#### Source records:
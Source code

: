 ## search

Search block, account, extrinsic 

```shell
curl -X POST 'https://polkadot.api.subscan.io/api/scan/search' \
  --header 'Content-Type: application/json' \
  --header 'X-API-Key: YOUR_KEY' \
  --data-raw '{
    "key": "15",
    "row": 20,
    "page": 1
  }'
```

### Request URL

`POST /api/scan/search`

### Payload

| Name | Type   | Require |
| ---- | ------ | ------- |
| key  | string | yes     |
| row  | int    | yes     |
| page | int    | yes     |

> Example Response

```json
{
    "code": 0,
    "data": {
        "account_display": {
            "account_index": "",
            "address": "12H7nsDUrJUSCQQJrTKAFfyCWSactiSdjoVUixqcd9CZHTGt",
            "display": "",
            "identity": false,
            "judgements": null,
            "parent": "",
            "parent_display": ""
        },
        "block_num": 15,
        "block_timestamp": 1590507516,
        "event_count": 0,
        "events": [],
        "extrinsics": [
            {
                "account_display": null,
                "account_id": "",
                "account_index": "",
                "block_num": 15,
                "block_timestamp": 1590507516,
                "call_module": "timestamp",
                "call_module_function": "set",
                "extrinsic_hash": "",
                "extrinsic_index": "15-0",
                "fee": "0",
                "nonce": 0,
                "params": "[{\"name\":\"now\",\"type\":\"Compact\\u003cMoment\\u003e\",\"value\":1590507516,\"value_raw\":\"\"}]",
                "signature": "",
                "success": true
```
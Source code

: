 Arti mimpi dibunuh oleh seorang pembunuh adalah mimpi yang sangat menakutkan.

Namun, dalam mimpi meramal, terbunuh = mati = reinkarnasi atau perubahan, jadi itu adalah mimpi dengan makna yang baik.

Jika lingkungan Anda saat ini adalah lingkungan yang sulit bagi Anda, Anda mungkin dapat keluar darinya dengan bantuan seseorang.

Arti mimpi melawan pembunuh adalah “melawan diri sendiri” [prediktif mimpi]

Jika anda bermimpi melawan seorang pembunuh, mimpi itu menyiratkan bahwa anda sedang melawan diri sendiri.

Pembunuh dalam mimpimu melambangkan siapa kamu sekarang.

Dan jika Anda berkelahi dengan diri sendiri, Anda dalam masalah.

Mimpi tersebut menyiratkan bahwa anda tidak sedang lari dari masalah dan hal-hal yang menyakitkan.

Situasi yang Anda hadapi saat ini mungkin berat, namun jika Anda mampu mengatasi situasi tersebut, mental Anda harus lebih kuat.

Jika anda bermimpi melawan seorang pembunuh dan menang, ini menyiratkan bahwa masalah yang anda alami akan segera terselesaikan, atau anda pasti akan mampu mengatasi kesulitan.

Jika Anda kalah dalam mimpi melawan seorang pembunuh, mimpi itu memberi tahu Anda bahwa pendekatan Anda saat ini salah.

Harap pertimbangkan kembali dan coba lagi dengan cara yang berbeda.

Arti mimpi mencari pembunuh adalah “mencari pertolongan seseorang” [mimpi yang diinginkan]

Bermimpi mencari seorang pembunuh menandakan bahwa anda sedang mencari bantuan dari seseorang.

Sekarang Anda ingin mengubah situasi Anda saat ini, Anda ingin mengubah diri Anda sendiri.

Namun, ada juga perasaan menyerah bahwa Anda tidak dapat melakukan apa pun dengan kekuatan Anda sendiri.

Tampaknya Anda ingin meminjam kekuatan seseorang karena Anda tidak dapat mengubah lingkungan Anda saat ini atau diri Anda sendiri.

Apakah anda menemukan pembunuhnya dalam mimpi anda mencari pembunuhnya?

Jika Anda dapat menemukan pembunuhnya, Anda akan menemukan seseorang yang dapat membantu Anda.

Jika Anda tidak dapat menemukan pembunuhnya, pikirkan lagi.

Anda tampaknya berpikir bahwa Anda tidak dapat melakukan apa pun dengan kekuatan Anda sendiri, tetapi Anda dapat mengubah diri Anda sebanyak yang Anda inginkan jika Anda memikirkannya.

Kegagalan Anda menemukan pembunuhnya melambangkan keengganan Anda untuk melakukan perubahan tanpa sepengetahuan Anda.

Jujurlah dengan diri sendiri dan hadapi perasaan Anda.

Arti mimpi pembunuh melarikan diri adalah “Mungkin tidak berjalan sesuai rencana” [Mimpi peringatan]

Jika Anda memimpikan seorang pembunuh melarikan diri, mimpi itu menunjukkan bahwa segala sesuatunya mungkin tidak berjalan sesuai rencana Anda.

#### Task statement:
Look above for the line with "Jika Anda kalah"; retype exactly that line, every line after it up to the line with "Bermimpi mencari seorang", and that line too, nothing else.

#### Task output:
Jika Anda kalah dalam mimpi melawan seorang pembunuh, mimpi itu memberi tahu Anda bahwa pendekatan Anda saat ini salah.

Harap pertimbangkan kembali dan coba lagi dengan cara yang berbeda.

Arti mimpi mencari pembunuh adalah “mencari pertolongan seseorang” [mimpi yang diinginkan]

Bermimpi mencari seorang pembunuh menandakan bahwa anda sedang mencari bantuan dari seseorang.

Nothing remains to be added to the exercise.